* Task requirements *
The full set of entries below is to be returned unchanged.
Data shown Block Start
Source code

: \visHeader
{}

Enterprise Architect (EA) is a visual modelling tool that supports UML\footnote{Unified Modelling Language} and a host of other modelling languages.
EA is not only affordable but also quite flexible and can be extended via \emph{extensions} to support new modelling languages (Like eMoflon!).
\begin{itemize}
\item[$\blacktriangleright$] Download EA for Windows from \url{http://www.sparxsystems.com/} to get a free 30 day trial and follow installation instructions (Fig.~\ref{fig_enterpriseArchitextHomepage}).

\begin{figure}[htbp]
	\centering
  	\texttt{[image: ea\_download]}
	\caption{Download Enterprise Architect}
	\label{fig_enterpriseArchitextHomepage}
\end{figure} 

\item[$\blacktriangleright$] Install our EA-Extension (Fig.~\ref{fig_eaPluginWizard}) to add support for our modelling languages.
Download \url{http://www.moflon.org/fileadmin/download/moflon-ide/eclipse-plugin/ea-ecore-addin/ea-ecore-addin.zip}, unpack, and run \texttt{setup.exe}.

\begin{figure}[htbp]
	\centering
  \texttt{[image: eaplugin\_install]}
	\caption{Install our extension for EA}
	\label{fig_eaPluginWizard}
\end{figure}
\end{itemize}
Data shown Block End
* Output below *
Source code

: \visHeader
{}

Enterprise Architect (EA) is a visual modelling tool that supports UML\footnote{Unified Modelling Language} and a host of other modelling languages.
EA is not only affordable but also quite flexible and can be extended via \emph{extensions} to support new modelling languages (Like eMoflon!).
\begin{itemize}
\item[$\blacktriangleright$] Download EA for Windows from \url{http://www.sparxsystems.com/} to get a free 30 day trial and follow installation instructions (Fig.~\ref{fig_enterpriseArchitextHomepage}).

\begin{figure}[htbp]
	\centering
  	\texttt{[image: ea\_download]}
	\caption{Download Enterprise Architect}
	\label{fig_enterpriseArchitextHomepage}
\end{figure} 

\item[$\blacktriangleright$] Install our EA-Extension (Fig.~\ref{fig_eaPluginWizard}) to add support for our modelling languages.
Download \url{http://www.moflon.org/fileadmin/download/moflon-ide/eclipse-plugin/ea-ecore-addin/ea-ecore-addin.zip}, unpack, and run \texttt{setup.exe}.

\begin{figure}[htbp]
	\centering
  \texttt{[image: eaplugin\_install]}
	\caption{Install our extension for EA}
	\label{fig_eaPluginWizard}
\end{figure}
\end{itemize}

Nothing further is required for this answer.